In the lines below, look for "VIEWER". Copy each line where it appears.

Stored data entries
——

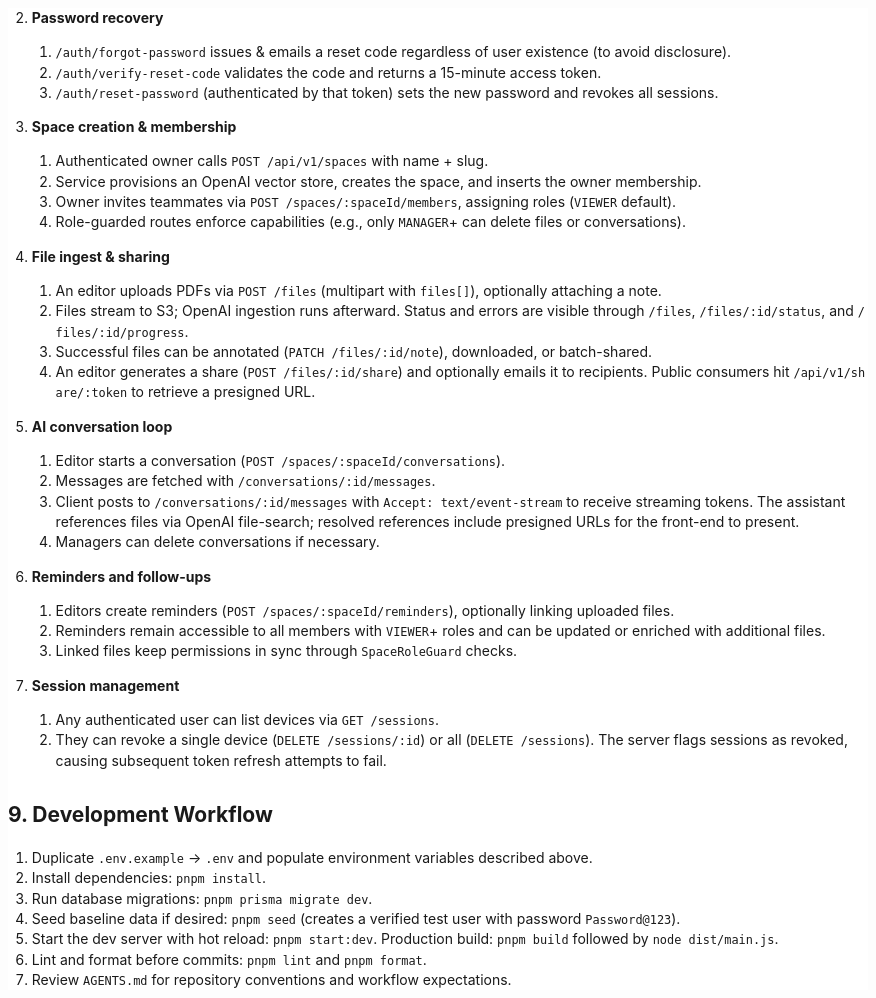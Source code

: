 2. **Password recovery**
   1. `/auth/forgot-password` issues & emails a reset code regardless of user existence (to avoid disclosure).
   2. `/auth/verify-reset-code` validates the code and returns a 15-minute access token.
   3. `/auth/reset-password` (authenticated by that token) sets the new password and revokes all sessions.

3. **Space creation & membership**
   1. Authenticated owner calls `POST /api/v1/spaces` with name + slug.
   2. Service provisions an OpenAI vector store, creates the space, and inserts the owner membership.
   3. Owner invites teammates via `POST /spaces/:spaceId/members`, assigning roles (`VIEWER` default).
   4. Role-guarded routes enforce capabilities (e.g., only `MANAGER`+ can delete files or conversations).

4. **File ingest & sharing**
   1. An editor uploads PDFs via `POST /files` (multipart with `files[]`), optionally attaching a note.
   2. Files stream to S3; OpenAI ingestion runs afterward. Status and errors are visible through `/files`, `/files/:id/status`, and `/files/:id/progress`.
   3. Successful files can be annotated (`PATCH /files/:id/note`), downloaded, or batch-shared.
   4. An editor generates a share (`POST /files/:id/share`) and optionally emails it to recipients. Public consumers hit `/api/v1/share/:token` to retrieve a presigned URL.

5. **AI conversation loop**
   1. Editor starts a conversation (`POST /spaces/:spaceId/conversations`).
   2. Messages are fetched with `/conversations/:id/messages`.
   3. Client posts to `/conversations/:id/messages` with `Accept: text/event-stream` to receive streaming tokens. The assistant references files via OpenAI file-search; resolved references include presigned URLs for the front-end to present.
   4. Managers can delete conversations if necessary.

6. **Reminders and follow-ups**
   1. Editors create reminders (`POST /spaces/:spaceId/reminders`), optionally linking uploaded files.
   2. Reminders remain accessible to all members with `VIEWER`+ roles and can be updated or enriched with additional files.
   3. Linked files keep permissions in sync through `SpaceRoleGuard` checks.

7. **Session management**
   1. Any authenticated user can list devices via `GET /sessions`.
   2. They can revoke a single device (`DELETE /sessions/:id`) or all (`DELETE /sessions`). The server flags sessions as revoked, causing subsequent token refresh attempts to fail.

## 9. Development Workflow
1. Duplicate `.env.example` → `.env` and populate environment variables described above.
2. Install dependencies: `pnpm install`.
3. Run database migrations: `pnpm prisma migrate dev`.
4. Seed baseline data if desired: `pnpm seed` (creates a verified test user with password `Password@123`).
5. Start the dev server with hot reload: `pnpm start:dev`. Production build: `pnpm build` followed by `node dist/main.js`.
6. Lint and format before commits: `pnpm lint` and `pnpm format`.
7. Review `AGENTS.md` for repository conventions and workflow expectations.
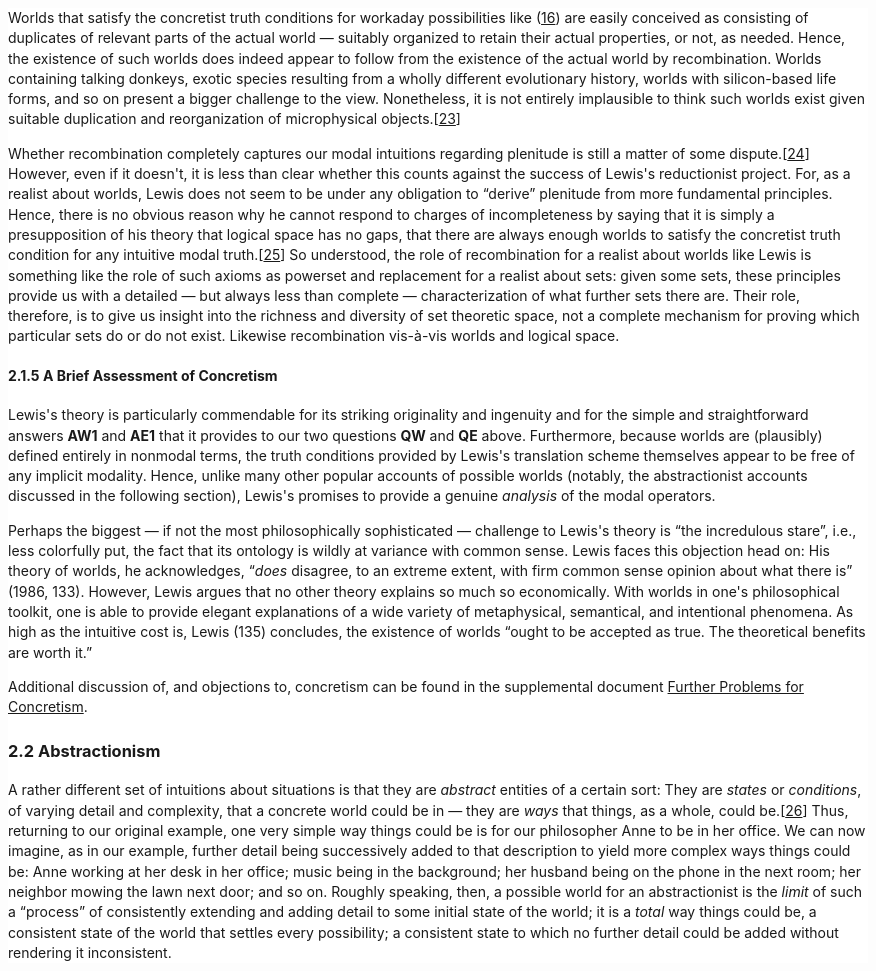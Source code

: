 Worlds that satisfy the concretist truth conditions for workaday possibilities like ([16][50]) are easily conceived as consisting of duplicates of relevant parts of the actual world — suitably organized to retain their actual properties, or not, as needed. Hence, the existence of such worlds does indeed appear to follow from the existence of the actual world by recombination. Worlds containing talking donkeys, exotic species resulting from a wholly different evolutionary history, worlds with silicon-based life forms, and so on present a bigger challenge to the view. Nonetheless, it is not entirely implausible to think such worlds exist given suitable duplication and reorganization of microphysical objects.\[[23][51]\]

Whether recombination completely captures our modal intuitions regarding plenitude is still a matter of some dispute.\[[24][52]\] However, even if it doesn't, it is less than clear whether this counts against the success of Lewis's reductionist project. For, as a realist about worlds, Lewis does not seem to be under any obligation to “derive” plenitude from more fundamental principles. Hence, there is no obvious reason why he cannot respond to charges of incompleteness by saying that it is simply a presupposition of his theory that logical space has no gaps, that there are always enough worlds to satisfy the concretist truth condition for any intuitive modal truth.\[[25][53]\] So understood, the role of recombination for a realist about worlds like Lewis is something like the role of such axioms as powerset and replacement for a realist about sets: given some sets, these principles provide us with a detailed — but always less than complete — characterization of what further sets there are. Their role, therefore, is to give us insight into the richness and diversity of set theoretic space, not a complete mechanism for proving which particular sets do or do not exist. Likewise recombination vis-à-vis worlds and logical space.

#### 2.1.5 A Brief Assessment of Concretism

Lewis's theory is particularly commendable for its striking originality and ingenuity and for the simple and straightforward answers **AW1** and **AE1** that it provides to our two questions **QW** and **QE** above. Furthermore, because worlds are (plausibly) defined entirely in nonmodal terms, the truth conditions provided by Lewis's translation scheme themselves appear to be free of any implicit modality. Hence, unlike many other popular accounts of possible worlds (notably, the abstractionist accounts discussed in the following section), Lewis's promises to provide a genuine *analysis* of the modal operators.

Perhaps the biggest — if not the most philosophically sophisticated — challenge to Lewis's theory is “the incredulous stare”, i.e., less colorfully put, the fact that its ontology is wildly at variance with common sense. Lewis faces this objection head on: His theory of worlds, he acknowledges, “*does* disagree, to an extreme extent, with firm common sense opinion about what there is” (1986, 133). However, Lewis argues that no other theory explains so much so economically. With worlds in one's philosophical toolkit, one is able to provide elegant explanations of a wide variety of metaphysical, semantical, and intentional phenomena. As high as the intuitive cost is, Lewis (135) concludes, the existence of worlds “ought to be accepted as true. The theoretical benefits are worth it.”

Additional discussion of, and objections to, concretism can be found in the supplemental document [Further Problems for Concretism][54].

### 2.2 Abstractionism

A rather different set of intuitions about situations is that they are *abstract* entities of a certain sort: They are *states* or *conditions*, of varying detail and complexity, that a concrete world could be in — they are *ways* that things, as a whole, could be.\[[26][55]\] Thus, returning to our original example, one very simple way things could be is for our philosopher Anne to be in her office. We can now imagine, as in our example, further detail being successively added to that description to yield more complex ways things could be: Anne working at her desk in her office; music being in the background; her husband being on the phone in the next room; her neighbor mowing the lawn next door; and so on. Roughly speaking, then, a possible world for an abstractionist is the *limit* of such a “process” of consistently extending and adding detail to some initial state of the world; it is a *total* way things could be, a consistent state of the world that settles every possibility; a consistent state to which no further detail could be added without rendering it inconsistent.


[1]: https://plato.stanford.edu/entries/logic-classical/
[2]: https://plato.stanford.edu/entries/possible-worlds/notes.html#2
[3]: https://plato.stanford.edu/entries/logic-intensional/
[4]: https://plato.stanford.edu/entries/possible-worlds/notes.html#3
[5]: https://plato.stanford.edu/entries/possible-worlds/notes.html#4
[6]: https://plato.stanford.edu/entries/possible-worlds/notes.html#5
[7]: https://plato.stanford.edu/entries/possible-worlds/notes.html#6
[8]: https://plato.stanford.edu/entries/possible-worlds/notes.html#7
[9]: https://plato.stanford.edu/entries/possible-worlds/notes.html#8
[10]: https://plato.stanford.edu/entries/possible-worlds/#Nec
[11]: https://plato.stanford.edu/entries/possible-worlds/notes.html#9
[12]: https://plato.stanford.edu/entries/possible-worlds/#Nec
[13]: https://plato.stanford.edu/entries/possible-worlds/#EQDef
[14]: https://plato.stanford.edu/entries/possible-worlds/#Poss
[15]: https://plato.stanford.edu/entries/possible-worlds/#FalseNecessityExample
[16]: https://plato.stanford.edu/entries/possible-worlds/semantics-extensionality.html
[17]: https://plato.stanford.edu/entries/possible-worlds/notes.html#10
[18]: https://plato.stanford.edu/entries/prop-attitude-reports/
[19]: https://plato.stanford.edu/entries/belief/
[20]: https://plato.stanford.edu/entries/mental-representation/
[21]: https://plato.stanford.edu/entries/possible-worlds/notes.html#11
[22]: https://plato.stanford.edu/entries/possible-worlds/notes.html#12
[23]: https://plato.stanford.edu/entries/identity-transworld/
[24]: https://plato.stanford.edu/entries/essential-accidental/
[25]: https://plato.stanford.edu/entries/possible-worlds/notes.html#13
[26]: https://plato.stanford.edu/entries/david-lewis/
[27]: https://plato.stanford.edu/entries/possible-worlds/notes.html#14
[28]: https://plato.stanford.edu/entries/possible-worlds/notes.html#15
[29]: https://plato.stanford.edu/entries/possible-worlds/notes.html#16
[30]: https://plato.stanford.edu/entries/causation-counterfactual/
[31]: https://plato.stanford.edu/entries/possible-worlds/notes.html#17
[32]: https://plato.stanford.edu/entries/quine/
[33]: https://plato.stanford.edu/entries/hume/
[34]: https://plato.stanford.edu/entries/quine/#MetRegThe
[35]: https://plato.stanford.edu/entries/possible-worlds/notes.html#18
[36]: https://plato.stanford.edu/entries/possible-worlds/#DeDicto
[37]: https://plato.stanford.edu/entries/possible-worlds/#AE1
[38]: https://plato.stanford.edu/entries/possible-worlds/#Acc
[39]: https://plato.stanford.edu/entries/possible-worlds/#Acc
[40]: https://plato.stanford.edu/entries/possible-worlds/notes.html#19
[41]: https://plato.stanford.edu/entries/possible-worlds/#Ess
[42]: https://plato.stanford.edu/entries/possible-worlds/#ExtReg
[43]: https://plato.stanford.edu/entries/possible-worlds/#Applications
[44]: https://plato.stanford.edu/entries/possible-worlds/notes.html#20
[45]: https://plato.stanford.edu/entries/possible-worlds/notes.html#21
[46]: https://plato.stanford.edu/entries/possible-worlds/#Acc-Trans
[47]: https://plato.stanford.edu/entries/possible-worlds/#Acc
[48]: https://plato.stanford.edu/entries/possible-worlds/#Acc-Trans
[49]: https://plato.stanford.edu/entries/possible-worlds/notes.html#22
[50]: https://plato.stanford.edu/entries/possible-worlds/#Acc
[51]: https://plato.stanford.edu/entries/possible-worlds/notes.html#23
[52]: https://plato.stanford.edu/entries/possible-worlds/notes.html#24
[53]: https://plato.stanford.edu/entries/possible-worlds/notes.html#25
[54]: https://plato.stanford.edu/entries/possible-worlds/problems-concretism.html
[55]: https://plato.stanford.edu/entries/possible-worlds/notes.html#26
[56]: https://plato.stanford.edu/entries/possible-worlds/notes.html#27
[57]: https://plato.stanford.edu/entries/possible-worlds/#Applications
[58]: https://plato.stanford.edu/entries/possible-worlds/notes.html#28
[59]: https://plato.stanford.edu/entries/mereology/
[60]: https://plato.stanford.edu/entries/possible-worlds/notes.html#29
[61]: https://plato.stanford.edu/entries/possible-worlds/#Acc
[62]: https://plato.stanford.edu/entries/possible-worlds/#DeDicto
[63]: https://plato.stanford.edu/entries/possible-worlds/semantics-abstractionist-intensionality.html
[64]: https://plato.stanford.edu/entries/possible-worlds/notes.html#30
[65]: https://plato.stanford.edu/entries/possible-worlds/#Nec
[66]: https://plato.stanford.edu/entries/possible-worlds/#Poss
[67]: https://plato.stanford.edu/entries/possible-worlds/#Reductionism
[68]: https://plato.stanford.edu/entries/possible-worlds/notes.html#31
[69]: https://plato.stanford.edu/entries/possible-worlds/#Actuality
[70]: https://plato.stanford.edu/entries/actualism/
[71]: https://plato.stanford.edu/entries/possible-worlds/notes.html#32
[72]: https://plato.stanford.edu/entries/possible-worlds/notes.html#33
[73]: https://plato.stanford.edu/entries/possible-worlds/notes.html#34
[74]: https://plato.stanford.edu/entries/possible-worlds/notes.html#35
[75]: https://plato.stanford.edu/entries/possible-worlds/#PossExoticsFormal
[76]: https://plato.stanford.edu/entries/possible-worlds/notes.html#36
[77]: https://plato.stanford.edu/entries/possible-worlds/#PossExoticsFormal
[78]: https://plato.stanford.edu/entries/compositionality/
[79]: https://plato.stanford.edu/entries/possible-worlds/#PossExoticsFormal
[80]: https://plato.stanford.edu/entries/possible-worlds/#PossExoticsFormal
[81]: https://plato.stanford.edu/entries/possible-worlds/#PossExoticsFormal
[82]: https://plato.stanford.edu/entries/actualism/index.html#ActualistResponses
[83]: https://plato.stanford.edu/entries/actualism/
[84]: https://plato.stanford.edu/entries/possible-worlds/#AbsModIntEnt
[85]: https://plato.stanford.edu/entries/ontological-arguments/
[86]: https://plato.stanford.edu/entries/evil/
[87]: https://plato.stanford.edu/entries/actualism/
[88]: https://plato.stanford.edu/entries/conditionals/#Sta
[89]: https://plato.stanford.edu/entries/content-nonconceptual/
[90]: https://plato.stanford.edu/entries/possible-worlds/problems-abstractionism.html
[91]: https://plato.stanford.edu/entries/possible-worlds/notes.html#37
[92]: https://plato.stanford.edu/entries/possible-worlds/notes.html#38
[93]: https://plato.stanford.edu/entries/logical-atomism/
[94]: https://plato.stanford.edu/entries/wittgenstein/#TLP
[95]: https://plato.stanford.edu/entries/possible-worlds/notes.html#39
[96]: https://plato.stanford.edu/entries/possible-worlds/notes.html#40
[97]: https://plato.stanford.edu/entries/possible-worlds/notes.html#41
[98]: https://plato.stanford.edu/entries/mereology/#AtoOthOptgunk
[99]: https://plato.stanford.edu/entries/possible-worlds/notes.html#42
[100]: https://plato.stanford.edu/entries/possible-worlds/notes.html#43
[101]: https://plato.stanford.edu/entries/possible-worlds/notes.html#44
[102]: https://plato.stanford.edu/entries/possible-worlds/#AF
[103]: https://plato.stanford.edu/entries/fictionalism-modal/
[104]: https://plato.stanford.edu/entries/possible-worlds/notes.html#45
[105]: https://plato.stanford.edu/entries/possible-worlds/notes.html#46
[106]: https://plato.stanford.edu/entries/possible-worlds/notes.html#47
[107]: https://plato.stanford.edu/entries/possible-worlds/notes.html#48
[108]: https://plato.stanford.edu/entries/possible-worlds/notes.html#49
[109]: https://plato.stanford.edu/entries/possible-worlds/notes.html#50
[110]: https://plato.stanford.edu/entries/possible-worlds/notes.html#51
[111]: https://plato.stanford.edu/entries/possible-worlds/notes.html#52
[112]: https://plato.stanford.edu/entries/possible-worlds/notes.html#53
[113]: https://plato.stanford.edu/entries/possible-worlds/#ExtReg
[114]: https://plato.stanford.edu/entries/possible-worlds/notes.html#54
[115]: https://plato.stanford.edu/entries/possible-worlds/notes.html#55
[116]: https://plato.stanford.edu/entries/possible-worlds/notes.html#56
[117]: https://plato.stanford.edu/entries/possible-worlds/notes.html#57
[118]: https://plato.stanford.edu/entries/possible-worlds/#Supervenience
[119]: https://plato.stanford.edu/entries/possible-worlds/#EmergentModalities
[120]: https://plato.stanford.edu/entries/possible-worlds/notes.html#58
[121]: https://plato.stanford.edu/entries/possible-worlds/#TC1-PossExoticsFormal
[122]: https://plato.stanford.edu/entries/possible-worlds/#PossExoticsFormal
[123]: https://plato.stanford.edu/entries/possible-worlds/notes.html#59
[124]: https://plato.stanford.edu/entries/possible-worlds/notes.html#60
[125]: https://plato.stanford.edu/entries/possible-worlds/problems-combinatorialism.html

——

» **Response for this exercise**
   3. Owner invites teammates via `POST /spaces/:spaceId/members`, assigning roles (`VIEWER` default).
   2. Reminders remain accessible to all members with `VIEWER`+ roles and can be updated or enriched with additional files.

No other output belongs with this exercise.